The students had four chemical variables to test: each chemical alone, the two chemicals combined, and a control group with no chemicals. They also had several methods of exposure: applying the chemicals directly to the earthworms, putting it into the soil housing the earthworms, and applying it to the leaves of plants sharing soil with the earthworms. They tested varying concentrations of the chemicals as well as different ratios of the chemical combination. They looked at earthworm mortality rates, but also developed methods to detect bioaccumulation of the chemicals in the earthworms’ tissues.
Research vs. Science Lab
Nicole noted a powerful contrast between original research and the controlled “experiments” of a typical classroom science lab.
“My advisor says ‘It wouldn’t be research any more if you always knew what was going to happen.’ In lab, you have a procedure to follow, and you’re just analyzing results. But when you’re doing actual research, it’s up to you to figure a lot of that out yourself. It’s a lot of trial and error: What can we do? How can we fix it? It’s a lot of analysis of what went wrong.”

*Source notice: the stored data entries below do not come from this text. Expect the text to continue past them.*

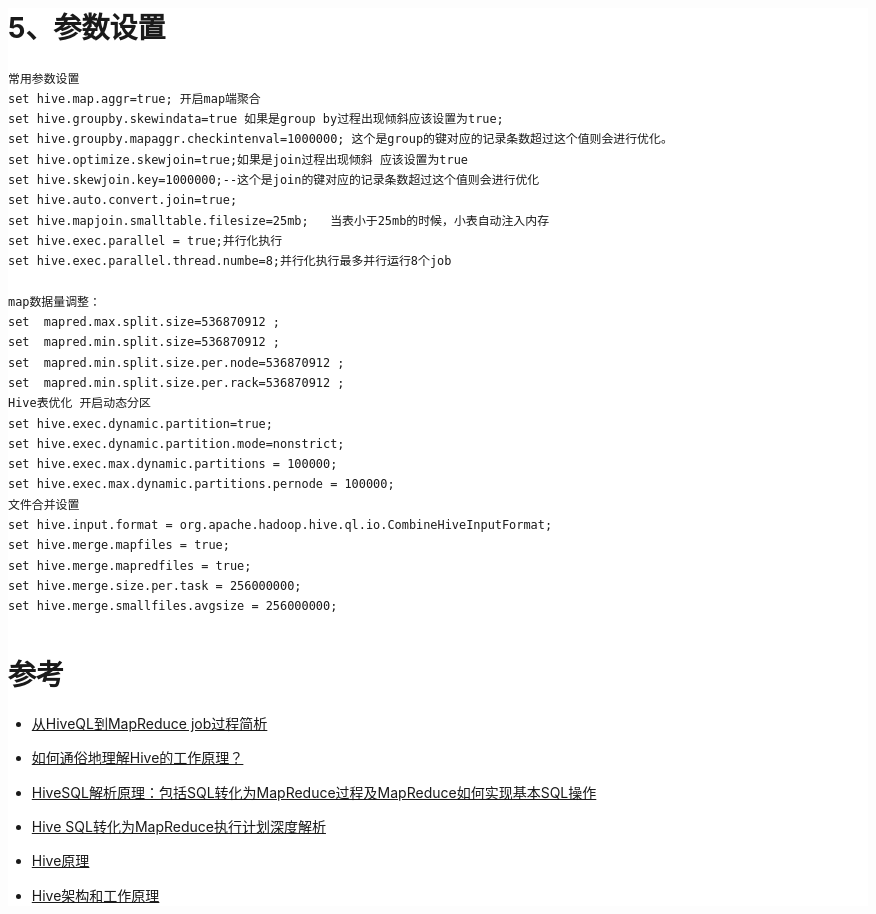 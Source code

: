 

# 5、参数设置

```
常用参数设置
set hive.map.aggr=true; 开启map端聚合
set hive.groupby.skewindata=true 如果是group by过程出现倾斜应该设置为true;
set hive.groupby.mapaggr.checkintenval=1000000; 这个是group的键对应的记录条数超过这个值则会进行优化。
set hive.optimize.skewjoin=true;如果是join过程出现倾斜 应该设置为true
set hive.skewjoin.key=1000000;--这个是join的键对应的记录条数超过这个值则会进行优化
set hive.auto.convert.join=true;
set hive.mapjoin.smalltable.filesize=25mb;   当表小于25mb的时候，小表自动注入内存
set hive.exec.parallel = true;并行化执行
set hive.exec.parallel.thread.numbe=8;并行化执行最多并行运行8个job

map数据量调整：
set  mapred.max.split.size=536870912 ;
set  mapred.min.split.size=536870912 ;
set  mapred.min.split.size.per.node=536870912 ;
set  mapred.min.split.size.per.rack=536870912 ;
Hive表优化 开启动态分区
set hive.exec.dynamic.partition=true;
set hive.exec.dynamic.partition.mode=nonstrict;
set hive.exec.max.dynamic.partitions = 100000;
set hive.exec.max.dynamic.partitions.pernode = 100000;
文件合并设置
set hive.input.format = org.apache.hadoop.hive.ql.io.CombineHiveInputFormat;
set hive.merge.mapfiles = true;
set hive.merge.mapredfiles = true;
set hive.merge.size.per.task = 256000000;
set hive.merge.smallfiles.avgsize = 256000000;

```










# 参考
- [从HiveQL到MapReduce job过程简析](https://www.cnblogs.com/harrymore/p/8950210.html)
- [如何通俗地理解Hive的工作原理？](https://www.zhihu.com/question/49969423)
- [HiveSQL解析原理：包括SQL转化为MapReduce过程及MapReduce如何实现基本SQL操作](https://blog.csdn.net/youzhouliu/article/details/70807993)
- [Hive SQL转化为MapReduce执行计划深度解析](https://blog.csdn.net/i000zheng/article/details/81082774)

- [Hive原理](https://yq.aliyun.com/articles/653935)

- [Hive架构和工作原理](https://cloud.tencent.com/developer/news/362488)







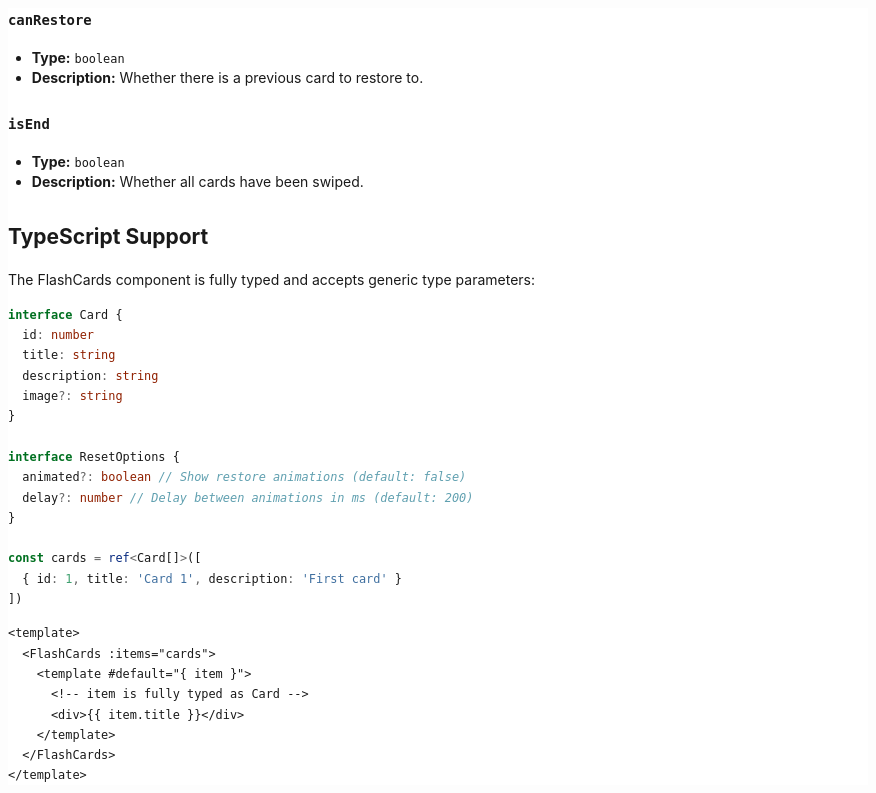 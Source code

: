 ### `canRestore`

- **Type:** `boolean`
- **Description:** Whether there is a previous card to restore to.

### `isEnd`

- **Type:** `boolean`
- **Description:** Whether all cards have been swiped.

## TypeScript Support

The FlashCards component is fully typed and accepts generic type parameters:

```typescript
interface Card {
  id: number
  title: string
  description: string
  image?: string
}

interface ResetOptions {
  animated?: boolean // Show restore animations (default: false)
  delay?: number // Delay between animations in ms (default: 200)
}

const cards = ref<Card[]>([
  { id: 1, title: 'Card 1', description: 'First card' }
])
```

```vue
<template>
  <FlashCards :items="cards">
    <template #default="{ item }">
      <!-- item is fully typed as Card -->
      <div>{{ item.title }}</div>
    </template>
  </FlashCards>
</template>
```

An example of trial and error learning? “We originally watered all the plants the same but then we realized that the solution in which we put the herbicide was diluted with water. This was effectively watering the herbicide group more than the control group, so we had to adjust.”
Why Does It Matter?
Nicole feels their research is significant because previous studies have suggested that both of these ingredients are potentially carcinogenic. Her team discovered that earthworms exposed to the exact ratio of herbicides present in Enlist Duo© had the same mortality rate as earthworms exposed to significantly higher amounts of either chemical alone. In other words, the formula proven so successful to kill tough broadleaf weeds and grasses may impact other soil life forms as well.
Making a Mark
Nicole and her co-researchers, Caitlin Lazurick and Rachel Owings, were employed full-time over the summer and part-time through the fall thanks to grants from South Carolina Independent Colleges and Universities (SCICU) and IDeA Networks of Biomedical Research Excellence (INBRE). Their faculty sponsors were Dr. Edna Steele, Associate Professor of Biology and Dr. Jeff Brotherton, Associate Professor of Biochemistry.
The team presented to peers, faculty, and professionals in three regional science conferences over the academic year. Nicole’s poster won first place at the South Carolina Academy of Science Conference in March, 2017.